• **INSTRUCTIONS TO FOLLOW**
Report all lines below with the word "from".

• **DATASET ENTRIES**
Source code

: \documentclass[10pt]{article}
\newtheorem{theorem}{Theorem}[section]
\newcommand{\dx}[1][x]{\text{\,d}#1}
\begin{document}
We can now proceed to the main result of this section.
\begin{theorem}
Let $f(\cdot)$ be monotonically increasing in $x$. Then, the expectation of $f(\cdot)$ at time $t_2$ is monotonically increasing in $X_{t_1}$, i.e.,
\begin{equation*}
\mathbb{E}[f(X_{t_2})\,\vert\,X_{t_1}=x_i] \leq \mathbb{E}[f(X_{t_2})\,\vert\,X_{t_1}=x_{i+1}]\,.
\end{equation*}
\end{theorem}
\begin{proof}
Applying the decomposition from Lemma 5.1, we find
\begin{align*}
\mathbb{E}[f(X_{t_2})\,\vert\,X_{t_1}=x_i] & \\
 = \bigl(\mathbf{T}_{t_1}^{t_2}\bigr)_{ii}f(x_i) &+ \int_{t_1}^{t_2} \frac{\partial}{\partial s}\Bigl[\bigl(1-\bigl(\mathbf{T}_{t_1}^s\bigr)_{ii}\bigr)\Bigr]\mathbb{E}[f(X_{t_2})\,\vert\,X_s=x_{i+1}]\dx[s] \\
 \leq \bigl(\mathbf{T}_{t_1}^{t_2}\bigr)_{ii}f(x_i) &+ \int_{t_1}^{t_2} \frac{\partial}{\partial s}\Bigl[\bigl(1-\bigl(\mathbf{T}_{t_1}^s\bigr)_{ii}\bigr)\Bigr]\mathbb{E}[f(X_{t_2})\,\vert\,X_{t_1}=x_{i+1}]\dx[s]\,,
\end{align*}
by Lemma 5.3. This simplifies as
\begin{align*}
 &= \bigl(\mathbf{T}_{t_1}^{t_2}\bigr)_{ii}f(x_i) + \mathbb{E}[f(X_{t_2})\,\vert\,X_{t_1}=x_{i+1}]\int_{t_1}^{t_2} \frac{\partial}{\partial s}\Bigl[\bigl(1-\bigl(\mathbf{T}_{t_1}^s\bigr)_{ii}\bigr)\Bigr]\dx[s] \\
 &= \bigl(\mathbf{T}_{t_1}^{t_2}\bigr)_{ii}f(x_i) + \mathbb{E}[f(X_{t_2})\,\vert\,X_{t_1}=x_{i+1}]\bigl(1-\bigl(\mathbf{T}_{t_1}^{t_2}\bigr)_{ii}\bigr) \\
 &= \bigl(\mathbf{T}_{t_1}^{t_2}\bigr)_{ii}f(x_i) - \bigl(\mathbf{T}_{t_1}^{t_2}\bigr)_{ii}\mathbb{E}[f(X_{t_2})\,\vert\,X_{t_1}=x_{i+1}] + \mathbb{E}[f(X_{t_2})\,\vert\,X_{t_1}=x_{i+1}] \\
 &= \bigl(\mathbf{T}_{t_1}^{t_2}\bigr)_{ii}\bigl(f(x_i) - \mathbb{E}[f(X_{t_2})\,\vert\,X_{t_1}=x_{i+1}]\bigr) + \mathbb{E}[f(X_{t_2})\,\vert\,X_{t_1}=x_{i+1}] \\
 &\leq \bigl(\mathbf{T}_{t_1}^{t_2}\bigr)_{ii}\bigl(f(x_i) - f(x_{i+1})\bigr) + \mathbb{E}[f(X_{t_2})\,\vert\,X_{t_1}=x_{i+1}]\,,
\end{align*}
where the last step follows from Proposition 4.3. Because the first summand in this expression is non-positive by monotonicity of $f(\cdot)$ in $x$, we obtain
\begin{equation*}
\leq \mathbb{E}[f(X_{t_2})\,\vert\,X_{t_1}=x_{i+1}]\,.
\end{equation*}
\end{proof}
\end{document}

• **WRITTEN REPLY**
Applying the decomposition from Lemma 5.1, we find
where the last step follows from Proposition 4.3. Because the first summand in this expression is non-positive by monotonicity of $f(\cdot)$ in $x$, we obtain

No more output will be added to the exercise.